**What the task requires**.
Transcribe exactly the line in which "onde nós eliminamos" occurs, plus every line that comes after it up to the end of the entries.

(Source information begins)

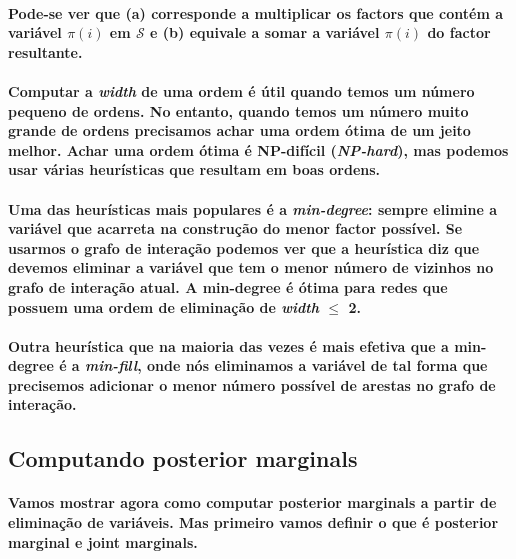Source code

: \documentclass[a4paper,10pt]{article}
\theoremstyle{plain}
\begin{document}
\paragraph{
  Pode-se ver que (a) corresponde a multiplicar os factors que contém a variável $\pi(i)$ em 
  $\mathcal{S}$ e (b) equivale a somar a variável $\pi(i)$ do factor resultante.
}

\paragraph{
  Computar a \textit{width} de uma ordem é útil quando temos um número pequeno de ordens. No
  entanto, quando temos um número muito grande de ordens precisamos achar uma ordem ótima de um
  jeito melhor. Achar uma ordem ótima é NP-difícil (\textit{NP-hard}), mas podemos usar várias
  heurísticas que resultam em boas ordens.
}

\paragraph{
  Uma das heurísticas mais populares é a \textit{min-degree}: sempre elimine a variável que 
  acarreta na construção do menor factor possível. Se usarmos o grafo de interação podemos ver que
  a heurística diz que devemos eliminar a variável que tem o menor número de vizinhos no grafo de
  interação atual. A min-degree é ótima para redes que possuem uma ordem de eliminação de 
  \textit{width} $\leq$ 2.
}

\paragraph{
  Outra heurística que na maioria das vezes é mais efetiva que a min-degree é a \textit{min-fill},
  onde nós eliminamos a variável de tal forma que precisemos adicionar o menor número possível de
  arestas no grafo de interação.
}

\subsection{Computando posterior marginals}

\paragraph{
  Vamos mostrar agora como computar posterior marginals a partir de eliminação de variáveis. Mas
  primeiro vamos definir o que é posterior marginal e joint marginals.
}
\end{document}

(Source information ends)

**Written answer**.
  onde nós eliminamos a variável de tal forma que precisemos adicionar o menor número possível de
  arestas no grafo de interação.
}

\subsection{Computando posterior marginals}

\paragraph{
  Vamos mostrar agora como computar posterior marginals a partir de eliminação de variáveis. Mas
  primeiro vamos definir o que é posterior marginal e joint marginals.
}
\end{document}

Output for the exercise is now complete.